Effec­ti­ve­ment, il y a dans l’institution sco­laire en France, une idéo­lo­gie tota­le­ment endos­sée selon laquelle on est là non seule­ment pour cor­ri­ger la langue ou les façons de par­ler des enfants, mais aus­si pour leur incul­quer une façon de par­ler qu’on consi­dère comme meilleure et supé­rieure, et que celle-ci doit être unique, c’est-à-dire exclu­sive des autres façons de par­ler, des autres langues. J’ai recueilli énor­mé­ment de dis­cours d’enseignants, de règle­ments inté­rieurs qui inter­disent l’usage d’autres langues que le fran­çais (y com­pris dans la cour de récréa­tion), de scènes de classes comme celle à laquelle vous venez de faire allu­sion, où des enfants sont clai­re­ment dis­cri­mi­nés (notez au pas­sage qu’on n’aurait pas deman­dé à un enfant pré­nom­mé John de le pro­non­cer « Jaune »). Ils n’ont pas le droit de par­ler leur langue (alors que ça pour­rait être une res­source d’apprentissage), d’avoir leur façon de par­ler le fran­çais, ni même d’avoir leur propre pré­nom… Or, per­sonne ne pense faire mal : les gens ne se rendent pas compte à quel point c’est à la fois mora­le­ment, mais aus­si juri­di­que­ment condam­nable, parce que c’est la mis­sion inté­grée depuis long­temps de l’école en France.

L’année dernière, il a fallu réenregistrer la bande-son de certaines séquences de la série belge francophone « Ennemi public » pour l’expurger de certains « belgicismes » (« septante », « nonante », « bourgmestre »…) car une chaine française, TF1, l’imposait comme condition à sa diffusion. Est-ce que ça relève de la glottophobie ?

C’est clai­re­ment une forme de dis­cri­mi­na­tion. C’est bien un trai­te­ment dif­fé­ren­cié puisque, à l’inverse, si une série pro­duite en France avait été adop­tée par la RTBF, on n’aurait pas deman­dé aux Fran­çais de dire « sep­tante » à la place de « soixante-dix ». Il n’y a aucune rai­son valable de faire por­ter sur les gens qui parlent le fran­çais de Bel­gique une exclu­sion de ce type-là. La seule bonne démarche, ce serait au contraire d’habituer les Fran­çais – ils le sont d’ailleurs déjà en grande par­tie – à entendre des gens par­ler le fran­çais avec d’autres mots, y com­pris avec ce que l’on appelle les « belgicismes ».
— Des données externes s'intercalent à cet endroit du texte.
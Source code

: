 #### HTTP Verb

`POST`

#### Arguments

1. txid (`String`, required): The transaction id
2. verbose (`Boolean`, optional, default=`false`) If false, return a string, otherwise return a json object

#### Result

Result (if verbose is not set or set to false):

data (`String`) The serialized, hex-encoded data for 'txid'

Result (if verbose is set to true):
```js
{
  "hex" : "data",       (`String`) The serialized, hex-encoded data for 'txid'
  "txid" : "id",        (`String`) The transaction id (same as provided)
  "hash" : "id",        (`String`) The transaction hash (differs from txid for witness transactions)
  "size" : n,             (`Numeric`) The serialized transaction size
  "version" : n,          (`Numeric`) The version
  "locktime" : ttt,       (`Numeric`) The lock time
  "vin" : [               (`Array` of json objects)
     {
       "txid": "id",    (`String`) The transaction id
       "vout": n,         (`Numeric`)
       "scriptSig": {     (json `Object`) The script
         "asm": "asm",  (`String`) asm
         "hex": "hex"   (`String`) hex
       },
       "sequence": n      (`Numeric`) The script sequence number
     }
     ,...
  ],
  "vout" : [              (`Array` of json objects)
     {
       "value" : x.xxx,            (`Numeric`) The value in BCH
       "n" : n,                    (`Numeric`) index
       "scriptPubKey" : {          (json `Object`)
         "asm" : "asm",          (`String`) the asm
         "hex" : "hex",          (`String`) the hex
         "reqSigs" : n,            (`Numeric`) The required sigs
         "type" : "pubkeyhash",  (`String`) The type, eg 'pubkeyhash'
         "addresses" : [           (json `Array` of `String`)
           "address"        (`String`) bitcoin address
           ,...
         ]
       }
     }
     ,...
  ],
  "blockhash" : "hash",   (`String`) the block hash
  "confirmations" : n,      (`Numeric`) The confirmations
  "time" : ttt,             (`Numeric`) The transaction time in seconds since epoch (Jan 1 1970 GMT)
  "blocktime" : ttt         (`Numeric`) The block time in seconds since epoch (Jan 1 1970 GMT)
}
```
À ce sujet, on peut éga­le­ment pen­ser à cette abo­mi­nable habi­tude de sous-titrer les fran­co­phones dès lors qu’ils ne parlent pas dans un fran­çais suf­fi­sam­ment proche du stan­dard pari­sien. C’est très fré­quent à la télé­vi­sion fran­çaise lorsqu’il y a des inter­views, dans des docu­men­taires, dans les jour­naux télé­vi­sés de sous-titrer des fran­co­phones qué­bé­cois, afri­cains, algé­riens, et par­fois même de France quand ils ont un fran­çais très mar­qué loca­le­ment, comme par exemple un fran­çais méri­dio­nal. C’est une façon de mettre les gens à part, de leur dire « ce n’est pas à nous de faire l’effort de vous com­prendre », de leur signi­fier qu’ils doivent par­ler comme nous, ou que sinon, on les tra­dui­ra avec un sous-titrage. C’est une façon de reje­ter les gens hors de la langue. De leur dire qu’on ne vous écou­te­ra que si vous par­lez comme nous.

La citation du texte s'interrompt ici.